Aim of the exercise: Faithfully repeat all of the records, as they are written below.

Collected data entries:
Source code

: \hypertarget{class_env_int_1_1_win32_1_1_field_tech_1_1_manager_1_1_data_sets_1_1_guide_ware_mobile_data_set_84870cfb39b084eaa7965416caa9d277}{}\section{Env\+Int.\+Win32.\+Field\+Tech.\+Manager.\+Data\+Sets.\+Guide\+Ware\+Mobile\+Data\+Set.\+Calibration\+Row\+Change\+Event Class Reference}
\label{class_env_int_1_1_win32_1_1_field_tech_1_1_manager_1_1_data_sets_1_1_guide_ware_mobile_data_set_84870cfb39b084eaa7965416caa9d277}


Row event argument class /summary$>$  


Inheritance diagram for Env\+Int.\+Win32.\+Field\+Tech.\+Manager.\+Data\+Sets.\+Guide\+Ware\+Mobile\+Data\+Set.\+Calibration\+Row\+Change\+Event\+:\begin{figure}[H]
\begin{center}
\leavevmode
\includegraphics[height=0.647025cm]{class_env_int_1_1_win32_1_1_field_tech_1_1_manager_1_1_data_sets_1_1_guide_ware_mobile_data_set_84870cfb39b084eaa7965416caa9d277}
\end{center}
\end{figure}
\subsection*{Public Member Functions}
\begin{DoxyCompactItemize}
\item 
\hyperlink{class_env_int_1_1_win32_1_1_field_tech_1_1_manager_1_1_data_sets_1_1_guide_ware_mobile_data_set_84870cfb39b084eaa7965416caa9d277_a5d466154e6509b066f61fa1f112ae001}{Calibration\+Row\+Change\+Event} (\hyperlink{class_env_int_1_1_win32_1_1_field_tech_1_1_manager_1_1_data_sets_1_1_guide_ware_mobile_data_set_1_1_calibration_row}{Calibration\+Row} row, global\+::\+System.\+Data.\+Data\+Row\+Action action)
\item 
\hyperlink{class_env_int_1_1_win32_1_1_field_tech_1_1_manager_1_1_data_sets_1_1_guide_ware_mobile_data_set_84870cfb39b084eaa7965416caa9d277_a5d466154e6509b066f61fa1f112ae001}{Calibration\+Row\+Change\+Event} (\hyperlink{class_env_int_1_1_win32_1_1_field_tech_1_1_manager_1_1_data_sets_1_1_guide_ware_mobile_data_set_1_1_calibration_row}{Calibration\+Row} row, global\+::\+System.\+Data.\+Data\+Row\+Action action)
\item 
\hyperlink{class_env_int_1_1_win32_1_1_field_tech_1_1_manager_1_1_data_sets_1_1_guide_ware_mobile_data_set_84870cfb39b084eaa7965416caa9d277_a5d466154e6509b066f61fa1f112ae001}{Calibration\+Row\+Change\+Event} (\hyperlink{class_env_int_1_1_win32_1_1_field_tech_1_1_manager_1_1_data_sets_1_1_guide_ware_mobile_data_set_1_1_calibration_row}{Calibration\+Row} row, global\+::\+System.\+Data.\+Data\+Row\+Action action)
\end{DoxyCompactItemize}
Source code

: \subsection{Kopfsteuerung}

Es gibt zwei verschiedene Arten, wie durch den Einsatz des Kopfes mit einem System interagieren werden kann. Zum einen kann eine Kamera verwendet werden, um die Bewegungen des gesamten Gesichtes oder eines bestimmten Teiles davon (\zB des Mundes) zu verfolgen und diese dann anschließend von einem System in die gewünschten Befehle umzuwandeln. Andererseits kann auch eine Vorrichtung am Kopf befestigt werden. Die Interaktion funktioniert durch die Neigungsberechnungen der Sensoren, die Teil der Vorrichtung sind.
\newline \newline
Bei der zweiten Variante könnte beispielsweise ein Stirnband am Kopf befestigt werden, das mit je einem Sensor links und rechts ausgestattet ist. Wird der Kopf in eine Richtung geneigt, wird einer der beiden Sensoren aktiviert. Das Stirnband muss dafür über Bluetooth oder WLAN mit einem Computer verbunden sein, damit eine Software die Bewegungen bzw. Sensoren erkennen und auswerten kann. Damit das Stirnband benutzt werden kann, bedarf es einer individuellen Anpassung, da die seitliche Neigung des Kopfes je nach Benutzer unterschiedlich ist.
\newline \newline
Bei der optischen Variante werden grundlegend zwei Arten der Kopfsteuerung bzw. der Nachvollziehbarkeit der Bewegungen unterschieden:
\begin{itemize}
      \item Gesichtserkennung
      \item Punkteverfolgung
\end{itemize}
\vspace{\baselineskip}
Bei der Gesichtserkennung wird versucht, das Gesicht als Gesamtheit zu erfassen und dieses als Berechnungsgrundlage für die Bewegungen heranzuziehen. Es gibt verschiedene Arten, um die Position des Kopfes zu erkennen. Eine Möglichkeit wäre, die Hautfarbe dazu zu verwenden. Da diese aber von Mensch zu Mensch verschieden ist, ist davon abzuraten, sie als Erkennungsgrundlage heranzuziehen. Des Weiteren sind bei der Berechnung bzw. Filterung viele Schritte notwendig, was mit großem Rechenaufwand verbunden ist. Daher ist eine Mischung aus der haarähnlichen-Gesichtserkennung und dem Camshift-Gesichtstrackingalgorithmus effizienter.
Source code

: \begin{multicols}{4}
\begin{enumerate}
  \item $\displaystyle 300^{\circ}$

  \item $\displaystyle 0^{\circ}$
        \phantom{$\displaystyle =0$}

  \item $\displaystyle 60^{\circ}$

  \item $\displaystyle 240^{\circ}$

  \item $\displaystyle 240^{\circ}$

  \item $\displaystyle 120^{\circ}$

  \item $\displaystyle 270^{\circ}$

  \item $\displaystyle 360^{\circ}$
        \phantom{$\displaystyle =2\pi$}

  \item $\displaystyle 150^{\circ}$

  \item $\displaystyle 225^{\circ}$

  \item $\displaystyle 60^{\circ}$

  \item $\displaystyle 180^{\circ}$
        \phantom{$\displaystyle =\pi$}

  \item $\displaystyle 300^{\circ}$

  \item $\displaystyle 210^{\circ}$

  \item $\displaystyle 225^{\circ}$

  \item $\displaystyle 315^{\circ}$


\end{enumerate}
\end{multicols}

Solution for this task:
Source code

: \hypertarget{class_env_int_1_1_win32_1_1_field_tech_1_1_manager_1_1_data_sets_1_1_guide_ware_mobile_data_set_84870cfb39b084eaa7965416caa9d277}{}\section{Env\+Int.\+Win32.\+Field\+Tech.\+Manager.\+Data\+Sets.\+Guide\+Ware\+Mobile\+Data\+Set.\+Calibration\+Row\+Change\+Event Class Reference}
\label{class_env_int_1_1_win32_1_1_field_tech_1_1_manager_1_1_data_sets_1_1_guide_ware_mobile_data_set_84870cfb39b084eaa7965416caa9d277}


Row event argument class /summary$>$  


Inheritance diagram for Env\+Int.\+Win32.\+Field\+Tech.\+Manager.\+Data\+Sets.\+Guide\+Ware\+Mobile\+Data\+Set.\+Calibration\+Row\+Change\+Event\+:\begin{figure}[H]
\begin{center}
\leavevmode
\includegraphics[height=0.647025cm]{class_env_int_1_1_win32_1_1_field_tech_1_1_manager_1_1_data_sets_1_1_guide_ware_mobile_data_set_84870cfb39b084eaa7965416caa9d277}
\end{center}
\end{figure}
\subsection*{Public Member Functions}
\begin{DoxyCompactItemize}
\item 
\hyperlink{class_env_int_1_1_win32_1_1_field_tech_1_1_manager_1_1_data_sets_1_1_guide_ware_mobile_data_set_84870cfb39b084eaa7965416caa9d277_a5d466154e6509b066f61fa1f112ae001}{Calibration\+Row\+Change\+Event} (\hyperlink{class_env_int_1_1_win32_1_1_field_tech_1_1_manager_1_1_data_sets_1_1_guide_ware_mobile_data_set_1_1_calibration_row}{Calibration\+Row} row, global\+::\+System.\+Data.\+Data\+Row\+Action action)
\item 
\hyperlink{class_env_int_1_1_win32_1_1_field_tech_1_1_manager_1_1_data_sets_1_1_guide_ware_mobile_data_set_84870cfb39b084eaa7965416caa9d277_a5d466154e6509b066f61fa1f112ae001}{Calibration\+Row\+Change\+Event} (\hyperlink{class_env_int_1_1_win32_1_1_field_tech_1_1_manager_1_1_data_sets_1_1_guide_ware_mobile_data_set_1_1_calibration_row}{Calibration\+Row} row, global\+::\+System.\+Data.\+Data\+Row\+Action action)
\item 
\hyperlink{class_env_int_1_1_win32_1_1_field_tech_1_1_manager_1_1_data_sets_1_1_guide_ware_mobile_data_set_84870cfb39b084eaa7965416caa9d277_a5d466154e6509b066f61fa1f112ae001}{Calibration\+Row\+Change\+Event} (\hyperlink{class_env_int_1_1_win32_1_1_field_tech_1_1_manager_1_1_data_sets_1_1_guide_ware_mobile_data_set_1_1_calibration_row}{Calibration\+Row} row, global\+::\+System.\+Data.\+Data\+Row\+Action action)
\end{DoxyCompactItemize}
Source code

: \subsection{Kopfsteuerung}

Es gibt zwei verschiedene Arten, wie durch den Einsatz des Kopfes mit einem System interagieren werden kann. Zum einen kann eine Kamera verwendet werden, um die Bewegungen des gesamten Gesichtes oder eines bestimmten Teiles davon (\zB des Mundes) zu verfolgen und diese dann anschließend von einem System in die gewünschten Befehle umzuwandeln. Andererseits kann auch eine Vorrichtung am Kopf befestigt werden. Die Interaktion funktioniert durch die Neigungsberechnungen der Sensoren, die Teil der Vorrichtung sind.
\newline \newline
Bei der zweiten Variante könnte beispielsweise ein Stirnband am Kopf befestigt werden, das mit je einem Sensor links und rechts ausgestattet ist. Wird der Kopf in eine Richtung geneigt, wird einer der beiden Sensoren aktiviert. Das Stirnband muss dafür über Bluetooth oder WLAN mit einem Computer verbunden sein, damit eine Software die Bewegungen bzw. Sensoren erkennen und auswerten kann. Damit das Stirnband benutzt werden kann, bedarf es einer individuellen Anpassung, da die seitliche Neigung des Kopfes je nach Benutzer unterschiedlich ist.
\newline \newline
Bei der optischen Variante werden grundlegend zwei Arten der Kopfsteuerung bzw. der Nachvollziehbarkeit der Bewegungen unterschieden:
\begin{itemize}
      \item Gesichtserkennung
      \item Punkteverfolgung
\end{itemize}
\vspace{\baselineskip}
Bei der Gesichtserkennung wird versucht, das Gesicht als Gesamtheit zu erfassen und dieses als Berechnungsgrundlage für die Bewegungen heranzuziehen. Es gibt verschiedene Arten, um die Position des Kopfes zu erkennen. Eine Möglichkeit wäre, die Hautfarbe dazu zu verwenden. Da diese aber von Mensch zu Mensch verschieden ist, ist davon abzuraten, sie als Erkennungsgrundlage heranzuziehen. Des Weiteren sind bei der Berechnung bzw. Filterung viele Schritte notwendig, was mit großem Rechenaufwand verbunden ist. Daher ist eine Mischung aus der haarähnlichen-Gesichtserkennung und dem Camshift-Gesichtstrackingalgorithmus effizienter.
Source code

: \begin{multicols}{4}
\begin{enumerate}
  \item $\displaystyle 300^{\circ}$

  \item $\displaystyle 0^{\circ}$
        \phantom{$\displaystyle =0$}

  \item $\displaystyle 60^{\circ}$

  \item $\displaystyle 240^{\circ}$

  \item $\displaystyle 240^{\circ}$

  \item $\displaystyle 120^{\circ}$

  \item $\displaystyle 270^{\circ}$

  \item $\displaystyle 360^{\circ}$
        \phantom{$\displaystyle =2\pi$}

  \item $\displaystyle 150^{\circ}$

  \item $\displaystyle 225^{\circ}$

  \item $\displaystyle 60^{\circ}$

  \item $\displaystyle 180^{\circ}$
        \phantom{$\displaystyle =\pi$}

  \item $\displaystyle 300^{\circ}$

  \item $\displaystyle 210^{\circ}$

  \item $\displaystyle 225^{\circ}$

  \item $\displaystyle 315^{\circ}$


\end{enumerate}
\end{multicols}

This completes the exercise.